Anti-arrhythmics: possibly increased risk of ventricular
arrhythmias with amiodarone and disopyramide;
concentration possibly increased by dronedarone -
avoid or consider reducing dose of bosutinib.
Antibacterials: concentration possibly increased
by ciprofloxacin, clarithromycin, erythromycin and
telithromycin - avoid or consider reducing dose
of bosutinib; possibly increased risk of ventricular
arrhythmias with moxifloxacin; concentration
reduced by rifampicin and possibly rifabutin - avoid.

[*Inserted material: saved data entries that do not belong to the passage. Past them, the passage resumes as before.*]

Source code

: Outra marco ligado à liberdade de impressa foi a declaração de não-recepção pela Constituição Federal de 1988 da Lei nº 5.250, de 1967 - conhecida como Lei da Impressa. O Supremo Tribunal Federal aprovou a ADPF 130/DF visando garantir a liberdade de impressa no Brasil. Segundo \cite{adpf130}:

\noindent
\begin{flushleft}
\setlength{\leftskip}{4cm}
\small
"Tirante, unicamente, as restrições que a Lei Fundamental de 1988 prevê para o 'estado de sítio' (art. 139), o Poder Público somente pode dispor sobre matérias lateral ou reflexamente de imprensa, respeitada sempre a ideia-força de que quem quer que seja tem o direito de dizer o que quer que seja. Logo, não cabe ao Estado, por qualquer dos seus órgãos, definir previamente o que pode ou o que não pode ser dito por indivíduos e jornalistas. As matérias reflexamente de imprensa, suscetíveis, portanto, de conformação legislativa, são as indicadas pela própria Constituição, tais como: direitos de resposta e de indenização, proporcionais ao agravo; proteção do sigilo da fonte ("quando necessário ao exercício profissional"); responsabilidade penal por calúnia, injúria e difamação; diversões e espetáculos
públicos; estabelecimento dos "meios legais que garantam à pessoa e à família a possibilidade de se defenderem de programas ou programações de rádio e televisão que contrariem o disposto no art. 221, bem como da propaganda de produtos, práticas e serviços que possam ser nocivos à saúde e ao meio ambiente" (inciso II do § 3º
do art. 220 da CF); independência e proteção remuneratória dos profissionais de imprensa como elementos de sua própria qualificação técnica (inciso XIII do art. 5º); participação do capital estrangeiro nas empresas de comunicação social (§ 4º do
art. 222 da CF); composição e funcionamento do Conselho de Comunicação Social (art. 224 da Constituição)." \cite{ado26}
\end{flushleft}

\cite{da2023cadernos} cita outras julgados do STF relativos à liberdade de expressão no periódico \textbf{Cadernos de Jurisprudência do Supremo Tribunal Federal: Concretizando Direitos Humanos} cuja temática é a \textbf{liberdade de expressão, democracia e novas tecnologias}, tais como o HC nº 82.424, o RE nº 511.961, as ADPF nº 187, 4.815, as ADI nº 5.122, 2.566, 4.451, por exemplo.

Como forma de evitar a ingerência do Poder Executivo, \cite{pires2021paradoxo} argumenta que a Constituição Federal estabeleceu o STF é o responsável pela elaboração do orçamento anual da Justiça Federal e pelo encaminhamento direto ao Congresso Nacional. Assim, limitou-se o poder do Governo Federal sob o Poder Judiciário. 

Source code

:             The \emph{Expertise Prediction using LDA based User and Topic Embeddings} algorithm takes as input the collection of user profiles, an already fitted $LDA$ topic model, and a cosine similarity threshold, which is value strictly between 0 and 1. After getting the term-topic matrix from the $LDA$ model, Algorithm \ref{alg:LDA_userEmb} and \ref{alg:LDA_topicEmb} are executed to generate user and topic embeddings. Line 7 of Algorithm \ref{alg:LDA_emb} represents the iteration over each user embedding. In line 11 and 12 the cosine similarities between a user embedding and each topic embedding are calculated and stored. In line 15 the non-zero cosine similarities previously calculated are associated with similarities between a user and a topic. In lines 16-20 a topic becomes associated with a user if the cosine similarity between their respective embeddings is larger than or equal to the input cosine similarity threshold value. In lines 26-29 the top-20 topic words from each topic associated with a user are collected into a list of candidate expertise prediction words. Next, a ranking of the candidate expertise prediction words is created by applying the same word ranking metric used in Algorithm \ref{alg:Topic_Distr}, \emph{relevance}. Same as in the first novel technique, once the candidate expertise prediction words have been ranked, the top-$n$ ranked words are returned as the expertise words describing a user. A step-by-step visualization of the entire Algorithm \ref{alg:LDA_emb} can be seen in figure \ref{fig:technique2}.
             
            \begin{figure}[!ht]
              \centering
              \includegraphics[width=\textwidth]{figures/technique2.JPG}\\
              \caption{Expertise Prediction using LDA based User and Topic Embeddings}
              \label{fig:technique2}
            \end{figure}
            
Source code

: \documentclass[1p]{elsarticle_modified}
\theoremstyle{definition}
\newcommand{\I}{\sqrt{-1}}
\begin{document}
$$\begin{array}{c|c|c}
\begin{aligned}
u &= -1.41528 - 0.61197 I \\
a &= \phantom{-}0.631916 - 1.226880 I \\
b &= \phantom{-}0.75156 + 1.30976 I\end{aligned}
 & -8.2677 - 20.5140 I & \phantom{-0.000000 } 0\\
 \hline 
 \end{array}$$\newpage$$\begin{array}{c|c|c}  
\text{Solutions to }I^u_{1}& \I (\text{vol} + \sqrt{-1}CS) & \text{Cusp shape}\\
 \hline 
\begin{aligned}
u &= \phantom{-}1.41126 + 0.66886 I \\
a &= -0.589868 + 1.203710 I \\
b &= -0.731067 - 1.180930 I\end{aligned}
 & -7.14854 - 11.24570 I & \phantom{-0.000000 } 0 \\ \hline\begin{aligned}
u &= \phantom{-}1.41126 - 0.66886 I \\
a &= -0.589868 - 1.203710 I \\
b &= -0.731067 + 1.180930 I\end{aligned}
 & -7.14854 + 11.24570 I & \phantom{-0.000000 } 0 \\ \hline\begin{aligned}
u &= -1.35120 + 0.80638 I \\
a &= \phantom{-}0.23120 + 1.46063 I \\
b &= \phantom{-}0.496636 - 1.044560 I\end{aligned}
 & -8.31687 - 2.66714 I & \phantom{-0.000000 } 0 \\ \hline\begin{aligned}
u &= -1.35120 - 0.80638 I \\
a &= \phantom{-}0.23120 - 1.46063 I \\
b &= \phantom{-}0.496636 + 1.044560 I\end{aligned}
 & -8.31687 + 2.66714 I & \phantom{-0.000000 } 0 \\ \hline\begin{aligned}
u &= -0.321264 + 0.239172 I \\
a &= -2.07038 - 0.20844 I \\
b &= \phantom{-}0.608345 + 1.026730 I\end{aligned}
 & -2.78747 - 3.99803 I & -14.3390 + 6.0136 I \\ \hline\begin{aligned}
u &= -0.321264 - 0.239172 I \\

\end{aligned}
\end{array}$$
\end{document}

Antidepressants: concentration possibly reduced by
St John’s wort - avoid.
Antiepileptics: concentration possibly reduced
by carbamazepine, fosphenytoin, phenobarbital,
phenytoin and primidone - avoid.
Antifungals: concentration increased by ketoconazole
and possibly by fluconazole, itraconazole,
posaconazole and voriconazole - avoid or consider
reducing dose of bosutinib.
Antimalarials: possibly increased risk of
ventricular arrhythmias with chloroquine and
hydroxychloroquine.
Antipsychotics: possibly increased risk of ventricular
arrhythmias with haloperidol; avoid with clozapine,
increased risk of agranulocytosis.
Antivirals: concentration possibly increased by
atazanavir, boceprevir, darunavir, fosamprenavir,
indinavir, ritonavir, saquinavir and telaprevir - avoid
or consider reducing dose of bosutinib; concentration
possibly reduced by efavirenz and etravirine - avoid.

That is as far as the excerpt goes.